ACTIVITY: Only one portion of the data is to be written out: from the line bearing "- Melhorias em" through the line bearing "- Um [arquivo". Write it exactly as it appears.

Saved entries:
□ □ □ □

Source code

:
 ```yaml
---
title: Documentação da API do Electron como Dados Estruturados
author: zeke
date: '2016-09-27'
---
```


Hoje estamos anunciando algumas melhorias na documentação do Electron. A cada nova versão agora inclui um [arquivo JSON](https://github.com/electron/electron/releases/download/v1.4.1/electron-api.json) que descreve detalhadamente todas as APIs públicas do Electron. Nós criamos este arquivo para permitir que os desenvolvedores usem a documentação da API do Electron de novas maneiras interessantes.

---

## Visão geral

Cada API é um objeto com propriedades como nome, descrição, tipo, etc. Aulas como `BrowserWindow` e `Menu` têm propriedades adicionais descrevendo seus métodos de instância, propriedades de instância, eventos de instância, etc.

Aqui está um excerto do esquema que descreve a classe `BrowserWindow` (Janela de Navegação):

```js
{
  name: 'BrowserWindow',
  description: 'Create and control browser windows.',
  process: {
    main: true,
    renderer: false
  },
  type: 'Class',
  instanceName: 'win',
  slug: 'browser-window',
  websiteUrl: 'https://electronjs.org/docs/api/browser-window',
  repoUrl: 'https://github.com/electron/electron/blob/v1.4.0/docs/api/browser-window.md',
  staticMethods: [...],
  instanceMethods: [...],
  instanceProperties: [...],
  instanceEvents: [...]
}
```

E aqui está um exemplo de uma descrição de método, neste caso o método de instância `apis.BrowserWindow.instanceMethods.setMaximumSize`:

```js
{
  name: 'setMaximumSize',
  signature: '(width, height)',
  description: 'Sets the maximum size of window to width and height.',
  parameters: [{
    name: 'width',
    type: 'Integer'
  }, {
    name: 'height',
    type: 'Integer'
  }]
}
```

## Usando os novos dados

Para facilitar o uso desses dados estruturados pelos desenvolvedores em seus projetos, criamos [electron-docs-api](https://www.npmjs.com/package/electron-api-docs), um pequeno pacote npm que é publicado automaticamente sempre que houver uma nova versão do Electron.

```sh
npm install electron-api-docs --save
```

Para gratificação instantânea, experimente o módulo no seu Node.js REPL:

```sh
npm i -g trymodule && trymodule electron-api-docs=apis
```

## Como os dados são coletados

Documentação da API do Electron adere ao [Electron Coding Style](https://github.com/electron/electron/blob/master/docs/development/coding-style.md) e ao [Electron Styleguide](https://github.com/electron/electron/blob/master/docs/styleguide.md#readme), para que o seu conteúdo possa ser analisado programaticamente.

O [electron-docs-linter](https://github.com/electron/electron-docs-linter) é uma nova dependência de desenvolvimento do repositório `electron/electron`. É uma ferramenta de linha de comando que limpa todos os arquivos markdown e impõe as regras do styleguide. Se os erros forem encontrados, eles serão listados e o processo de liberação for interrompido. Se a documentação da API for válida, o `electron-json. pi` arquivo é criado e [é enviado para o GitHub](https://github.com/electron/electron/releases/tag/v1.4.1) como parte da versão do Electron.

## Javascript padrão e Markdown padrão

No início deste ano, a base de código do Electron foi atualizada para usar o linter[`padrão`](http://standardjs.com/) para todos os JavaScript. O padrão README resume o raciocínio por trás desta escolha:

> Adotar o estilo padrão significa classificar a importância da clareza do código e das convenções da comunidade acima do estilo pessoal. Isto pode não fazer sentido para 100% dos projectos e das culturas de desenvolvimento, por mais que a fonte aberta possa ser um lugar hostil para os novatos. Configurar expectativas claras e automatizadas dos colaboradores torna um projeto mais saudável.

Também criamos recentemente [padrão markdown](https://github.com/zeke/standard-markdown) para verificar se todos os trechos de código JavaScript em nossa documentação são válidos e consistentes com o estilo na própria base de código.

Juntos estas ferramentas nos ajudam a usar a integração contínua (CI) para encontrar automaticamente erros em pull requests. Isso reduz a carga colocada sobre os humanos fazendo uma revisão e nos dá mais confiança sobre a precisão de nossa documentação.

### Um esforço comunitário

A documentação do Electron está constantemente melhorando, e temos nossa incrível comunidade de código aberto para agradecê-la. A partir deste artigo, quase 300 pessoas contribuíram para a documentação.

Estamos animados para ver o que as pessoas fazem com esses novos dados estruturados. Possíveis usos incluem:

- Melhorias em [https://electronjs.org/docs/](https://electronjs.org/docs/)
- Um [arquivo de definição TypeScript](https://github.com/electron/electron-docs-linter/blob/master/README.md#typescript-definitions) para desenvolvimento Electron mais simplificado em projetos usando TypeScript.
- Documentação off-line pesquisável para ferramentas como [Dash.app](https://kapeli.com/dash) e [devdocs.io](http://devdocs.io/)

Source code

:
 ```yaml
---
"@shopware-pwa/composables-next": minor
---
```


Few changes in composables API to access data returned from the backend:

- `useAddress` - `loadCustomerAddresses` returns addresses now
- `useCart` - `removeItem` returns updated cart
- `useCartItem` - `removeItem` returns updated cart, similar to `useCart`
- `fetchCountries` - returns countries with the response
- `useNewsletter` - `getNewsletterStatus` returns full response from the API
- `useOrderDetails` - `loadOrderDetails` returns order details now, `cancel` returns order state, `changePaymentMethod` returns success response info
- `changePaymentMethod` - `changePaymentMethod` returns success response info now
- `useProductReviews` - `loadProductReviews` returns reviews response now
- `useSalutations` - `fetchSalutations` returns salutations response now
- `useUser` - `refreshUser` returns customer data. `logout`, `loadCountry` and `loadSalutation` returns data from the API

□ □ □ □

EXERCISE ANSWER:
- Melhorias em [https://electronjs.org/docs/](https://electronjs.org/docs/)
- Um [arquivo de definição TypeScript](https://github.com/electron/electron-docs-linter/blob/master/README.md#typescript-definitions) para desenvolvimento Electron mais simplificado em projetos usando TypeScript.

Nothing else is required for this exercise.